Shocking because they make clear that the incidence of slavery has become normalised once again — and not just in criminal operations such as the illegal drugs trade or trafficking for prostitution, but in the mainstream economy. The declarations are prefaced with management expressions of abhorrence, of course, but there they are, another note alongside the annual accounts. They are admirable, however, in that transparency must be the first step to tackling this phenomenon.
Last month the National Crime Agency reported a 35-percent annual rise in the number of suspected slavery victims found in the U.K., with more than 5,000 people referred to the government mechanism that supports them in 2017. Labour exploitation, rather than sexual exploitation, was the most common type of modern slavery cited.
The list of high-risk sectors for slavery declared in company statements is long: temporary workers in distribution and office cleaning; agency labour in logistics operations; subcontracted car-washes cleaning company vehicles; construction workers building and renovating company premises; outsourced security staff. A catalogue of the casualised workforce, in other words. It is hardly surprising that the most egregious forms of exploitation should appear where economic, legal and moral responsibility has been deliberately diffused. Modern slavery is the flipside of the coin that has seen corporates offshore their profits and dodge tax.

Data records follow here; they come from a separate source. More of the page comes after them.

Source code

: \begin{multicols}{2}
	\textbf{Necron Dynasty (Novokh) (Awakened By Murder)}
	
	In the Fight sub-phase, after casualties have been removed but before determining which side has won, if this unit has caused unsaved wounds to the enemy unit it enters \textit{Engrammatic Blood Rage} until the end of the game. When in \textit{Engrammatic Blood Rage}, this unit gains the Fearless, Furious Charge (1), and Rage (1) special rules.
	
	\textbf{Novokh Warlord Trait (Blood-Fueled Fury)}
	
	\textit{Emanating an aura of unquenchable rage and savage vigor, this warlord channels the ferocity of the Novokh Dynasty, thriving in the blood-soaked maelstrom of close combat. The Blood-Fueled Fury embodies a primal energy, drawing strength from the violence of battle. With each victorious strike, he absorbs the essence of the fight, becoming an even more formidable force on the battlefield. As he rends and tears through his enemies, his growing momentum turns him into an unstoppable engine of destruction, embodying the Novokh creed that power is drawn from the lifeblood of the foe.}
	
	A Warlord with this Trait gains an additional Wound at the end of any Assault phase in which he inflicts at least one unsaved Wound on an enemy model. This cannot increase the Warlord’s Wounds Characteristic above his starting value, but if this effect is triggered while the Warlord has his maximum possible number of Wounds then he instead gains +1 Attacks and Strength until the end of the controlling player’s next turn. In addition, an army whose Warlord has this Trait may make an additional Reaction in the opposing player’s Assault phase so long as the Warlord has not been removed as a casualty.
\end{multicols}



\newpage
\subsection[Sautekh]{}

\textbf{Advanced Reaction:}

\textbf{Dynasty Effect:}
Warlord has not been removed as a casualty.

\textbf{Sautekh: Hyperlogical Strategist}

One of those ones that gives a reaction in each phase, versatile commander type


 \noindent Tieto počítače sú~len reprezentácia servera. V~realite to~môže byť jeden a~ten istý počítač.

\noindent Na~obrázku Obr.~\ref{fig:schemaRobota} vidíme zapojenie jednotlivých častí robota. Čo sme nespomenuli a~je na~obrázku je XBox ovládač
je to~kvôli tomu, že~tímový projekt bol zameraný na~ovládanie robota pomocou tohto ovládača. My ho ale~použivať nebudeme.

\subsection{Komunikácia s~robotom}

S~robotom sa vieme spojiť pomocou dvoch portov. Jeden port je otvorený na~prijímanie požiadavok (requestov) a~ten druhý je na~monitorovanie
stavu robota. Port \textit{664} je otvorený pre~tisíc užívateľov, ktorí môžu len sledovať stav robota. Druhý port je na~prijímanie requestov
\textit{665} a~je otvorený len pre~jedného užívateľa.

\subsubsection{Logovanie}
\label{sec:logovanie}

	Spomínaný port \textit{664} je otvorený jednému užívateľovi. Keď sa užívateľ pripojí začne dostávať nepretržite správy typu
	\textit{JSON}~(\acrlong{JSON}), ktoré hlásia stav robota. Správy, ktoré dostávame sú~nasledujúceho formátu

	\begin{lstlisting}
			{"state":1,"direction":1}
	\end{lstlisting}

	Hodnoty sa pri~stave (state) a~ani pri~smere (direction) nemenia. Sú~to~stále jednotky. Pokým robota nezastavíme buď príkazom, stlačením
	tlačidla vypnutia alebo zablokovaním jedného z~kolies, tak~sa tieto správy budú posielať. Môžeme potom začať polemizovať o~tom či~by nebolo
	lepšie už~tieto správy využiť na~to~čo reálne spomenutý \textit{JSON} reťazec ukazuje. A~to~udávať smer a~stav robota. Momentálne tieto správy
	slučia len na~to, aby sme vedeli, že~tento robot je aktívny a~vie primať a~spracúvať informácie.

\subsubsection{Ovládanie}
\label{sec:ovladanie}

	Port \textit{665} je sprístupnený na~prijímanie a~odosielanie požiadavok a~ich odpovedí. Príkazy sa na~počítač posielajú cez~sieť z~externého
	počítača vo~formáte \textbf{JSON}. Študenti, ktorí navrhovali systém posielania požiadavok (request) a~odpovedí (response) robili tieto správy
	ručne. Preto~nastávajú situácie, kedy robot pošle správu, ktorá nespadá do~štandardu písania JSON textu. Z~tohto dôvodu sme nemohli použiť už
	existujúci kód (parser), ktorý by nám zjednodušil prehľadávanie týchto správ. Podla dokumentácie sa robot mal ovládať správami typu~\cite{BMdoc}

Both represent a sloughing-off of what were seen in the past as important obligations to society.
Then there are the more specific areas of production, where big high-street retailers’ statements acknowledge that forced or trafficked labour, often of refugees, is a well-known and recurring issue: the British and Irish fishing fleets, the U.K. meat and poultry processing industry, Leicester garment manufacturing, the Thai prawn supply chain, the Italian tomato industry, the Spanish horticulture sector, the Assam tea chain, and the Turkish garment sector.
Separate from corporate reporting, the Gangmaster and Labour Abuse Authority was given powers in April 2017 to investigate exploitation beyond its original narrow remit of food and agriculture. The more it looks, the more it finds, and some of this new activity accounts for the increasing numbers of suspected victims of modern slavery.